## [Source material]

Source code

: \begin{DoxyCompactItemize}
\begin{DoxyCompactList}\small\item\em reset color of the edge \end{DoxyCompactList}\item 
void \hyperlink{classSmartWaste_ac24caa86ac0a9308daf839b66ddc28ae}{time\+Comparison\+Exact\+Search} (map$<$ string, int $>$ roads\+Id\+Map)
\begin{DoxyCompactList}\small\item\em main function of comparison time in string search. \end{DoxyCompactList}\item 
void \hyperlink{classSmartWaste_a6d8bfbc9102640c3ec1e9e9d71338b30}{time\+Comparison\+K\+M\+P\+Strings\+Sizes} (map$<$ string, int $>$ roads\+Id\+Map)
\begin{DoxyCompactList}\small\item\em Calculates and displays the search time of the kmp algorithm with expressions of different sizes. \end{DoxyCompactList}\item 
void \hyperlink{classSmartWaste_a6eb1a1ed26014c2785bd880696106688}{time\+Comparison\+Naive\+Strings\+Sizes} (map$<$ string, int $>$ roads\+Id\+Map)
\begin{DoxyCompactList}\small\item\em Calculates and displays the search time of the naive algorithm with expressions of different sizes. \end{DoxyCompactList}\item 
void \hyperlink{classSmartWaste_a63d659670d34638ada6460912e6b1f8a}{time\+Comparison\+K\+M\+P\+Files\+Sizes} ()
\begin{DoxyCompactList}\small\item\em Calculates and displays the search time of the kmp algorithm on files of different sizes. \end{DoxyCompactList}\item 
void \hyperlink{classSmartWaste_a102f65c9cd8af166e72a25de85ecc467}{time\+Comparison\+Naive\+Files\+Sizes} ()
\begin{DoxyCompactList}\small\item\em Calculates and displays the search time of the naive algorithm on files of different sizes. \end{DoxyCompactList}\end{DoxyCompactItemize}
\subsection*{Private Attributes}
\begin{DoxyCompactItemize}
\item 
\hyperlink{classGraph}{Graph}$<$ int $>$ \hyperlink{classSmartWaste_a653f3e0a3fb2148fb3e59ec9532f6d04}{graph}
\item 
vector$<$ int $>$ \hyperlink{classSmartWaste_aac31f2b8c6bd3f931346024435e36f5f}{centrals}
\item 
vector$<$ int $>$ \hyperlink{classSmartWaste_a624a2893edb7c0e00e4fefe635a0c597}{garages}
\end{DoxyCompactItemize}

--

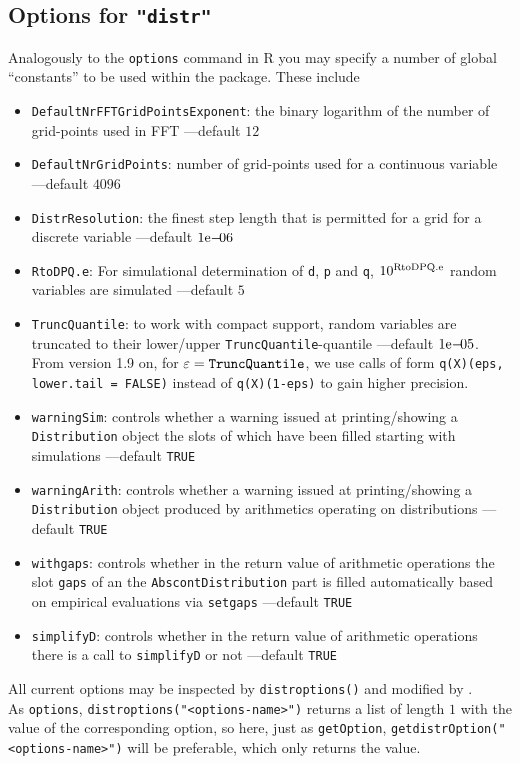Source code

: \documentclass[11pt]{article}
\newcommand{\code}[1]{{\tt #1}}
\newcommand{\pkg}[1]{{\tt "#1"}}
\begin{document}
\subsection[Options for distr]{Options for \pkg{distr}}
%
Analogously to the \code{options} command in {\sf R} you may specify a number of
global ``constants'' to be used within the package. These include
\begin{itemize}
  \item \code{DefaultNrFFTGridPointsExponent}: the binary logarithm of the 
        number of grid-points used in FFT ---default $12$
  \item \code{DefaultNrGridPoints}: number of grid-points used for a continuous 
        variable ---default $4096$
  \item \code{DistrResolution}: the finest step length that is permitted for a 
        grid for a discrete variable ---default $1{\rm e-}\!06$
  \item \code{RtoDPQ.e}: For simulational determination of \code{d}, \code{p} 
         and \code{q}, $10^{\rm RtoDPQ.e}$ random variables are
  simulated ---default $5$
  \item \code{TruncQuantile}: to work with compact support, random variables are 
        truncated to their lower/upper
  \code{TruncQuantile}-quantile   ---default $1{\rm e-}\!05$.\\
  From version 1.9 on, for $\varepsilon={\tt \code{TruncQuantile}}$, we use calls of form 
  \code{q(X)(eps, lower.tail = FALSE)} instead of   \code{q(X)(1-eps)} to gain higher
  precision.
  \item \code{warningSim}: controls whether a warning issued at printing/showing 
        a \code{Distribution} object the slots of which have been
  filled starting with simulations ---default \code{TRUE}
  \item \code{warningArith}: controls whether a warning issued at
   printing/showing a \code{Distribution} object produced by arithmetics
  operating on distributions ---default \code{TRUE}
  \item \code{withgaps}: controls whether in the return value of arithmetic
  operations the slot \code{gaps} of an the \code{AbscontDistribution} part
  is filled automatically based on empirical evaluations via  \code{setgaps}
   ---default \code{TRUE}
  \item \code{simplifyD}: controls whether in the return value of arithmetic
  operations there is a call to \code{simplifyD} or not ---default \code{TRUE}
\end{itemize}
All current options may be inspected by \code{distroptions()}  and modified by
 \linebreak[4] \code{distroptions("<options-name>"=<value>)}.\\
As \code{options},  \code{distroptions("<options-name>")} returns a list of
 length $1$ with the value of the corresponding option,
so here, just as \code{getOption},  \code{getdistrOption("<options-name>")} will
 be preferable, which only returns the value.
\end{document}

## [Activity]
Copy out every line from the data above in which the word "whether" occurs.

## [Result below]
  \item \code{warningSim}: controls whether a warning issued at printing/showing 
  \item \code{warningArith}: controls whether a warning issued at
  \item \code{withgaps}: controls whether in the return value of arithmetic
  \item \code{simplifyD}: controls whether in the return value of arithmetic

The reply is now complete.